El clima que se ha desatado en el país, se ve cada día más enrarecido, las noticias dan cuenta de un desastroso panorama, sin ser malinchista, los hechos hablan por sí mismos, tampoco se trata de tapar el sol con un dedo cuando los acontecimientos son más que evidentes. Las conductas arrojan resultados trágicos, los dramas se vuelven cotidianos y la capacidad para evitarlos es prácticamente nula: gobiernos anodinos, negligentes, corruptos e ineficaces, economía deteriorada e inseguridad en apogeo.
El problema no puede desvincularse a la desmedida corrupción e impunidad que prevalece a lo largo y ancho del país. El asunto no es menor y tampoco es cuestión de simple negligencia, ignorancia, incapacidad o de casos aislados, se trata de todo un entramado de complicidades, que ha ido escalando hasta arribar a niveles insostenibles, inclusive raya peligrosamente en la frontera de la seguridad nacional.
La evolución y desarrollo del fenómeno causa escozor, pues ahora se opera desde dos ángulos: comenzando por el tradicional método conocido por todos, la extorsión, mordida, moches, colusión, complicidad y protección. El otro, consiste en trastocar y distorsionar la ley para fabricar culpables, particularmente en contra de aquellos que se resisten a participar, así encontramos delincuentes en la calle, haciendo de las suyas y, muchos inocentes privados de su libertad, padeciendo las injusticias de autoridades venales.
El Poder Judicial ha sucumbido -lo digo con lamento-, a estas detestables prácticas. Desgraciadamente muchos ejemplos existen, más evidente en el ámbito local, de jueces que se prestan a este tipo de maniobras, para después verse favorecidos con promociones como magistrados, circunstancia que los anima a quedar bien con el ejecutivo y, a alejarse de la encomienda de impartir correctamente la justicia.
Dos cuestiones ha engendrado en los últimos años este flagelo: la primera salta a la vista con toda su crudeza, pues valiéndose de la impunidad, es evidente que muchas autoridades sin dimensionar sus actos, han caído en el más brutal de los excesos, les da lo mismo tomar recursos de las arcas públicas, que ordenar ejecuciones en contra de sus enemigos. Tienen que ocurrir casos patéticos como los de Tlatlaya e Iguala para voltear la mirada y observar con desesperación e impotencia la inescrupulosa ley de la selva.

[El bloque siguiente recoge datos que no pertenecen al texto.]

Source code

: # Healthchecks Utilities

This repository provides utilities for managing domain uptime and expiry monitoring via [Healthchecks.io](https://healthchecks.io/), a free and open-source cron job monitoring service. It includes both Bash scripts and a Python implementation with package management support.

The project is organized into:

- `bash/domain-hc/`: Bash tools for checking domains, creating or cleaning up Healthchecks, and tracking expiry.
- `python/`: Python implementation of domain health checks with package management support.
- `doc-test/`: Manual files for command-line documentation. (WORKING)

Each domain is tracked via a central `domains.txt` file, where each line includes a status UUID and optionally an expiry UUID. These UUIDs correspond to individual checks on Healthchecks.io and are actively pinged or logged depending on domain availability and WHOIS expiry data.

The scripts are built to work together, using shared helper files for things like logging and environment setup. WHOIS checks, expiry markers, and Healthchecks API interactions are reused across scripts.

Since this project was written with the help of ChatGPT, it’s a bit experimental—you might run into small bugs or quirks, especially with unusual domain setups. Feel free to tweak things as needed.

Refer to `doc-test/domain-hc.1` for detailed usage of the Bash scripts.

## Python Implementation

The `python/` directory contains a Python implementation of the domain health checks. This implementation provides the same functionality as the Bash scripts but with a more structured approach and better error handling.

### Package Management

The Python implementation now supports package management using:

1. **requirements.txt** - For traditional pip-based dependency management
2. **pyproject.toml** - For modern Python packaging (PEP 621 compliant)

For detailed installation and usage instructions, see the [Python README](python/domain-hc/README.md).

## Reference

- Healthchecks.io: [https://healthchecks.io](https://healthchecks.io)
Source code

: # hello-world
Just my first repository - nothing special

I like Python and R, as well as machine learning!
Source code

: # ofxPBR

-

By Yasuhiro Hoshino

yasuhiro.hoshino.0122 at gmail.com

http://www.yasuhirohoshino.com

A eso se debe que la ciudadanía ya no cree, no confía y no participa. Tiene un profundo sentimiento de frustración y abandono, a la par de ser rehén de delincuentes disfrazados de autoridad, la sociedad va guardando rencores.
La conciencia colectiva está en espera de acciones más que de discursos que chocan con la realidad, se encuentra ansiosa de que se imponga orden y respeto, de autoridades justas, de gobiernos amistosos, de desterrar la sensación de que no ocurre nada y ávida por encontrar el camino de la legalidad, de la certidumbre, de la honestidad y de la dignidad.
El México que tenemos, no es el México que queremos.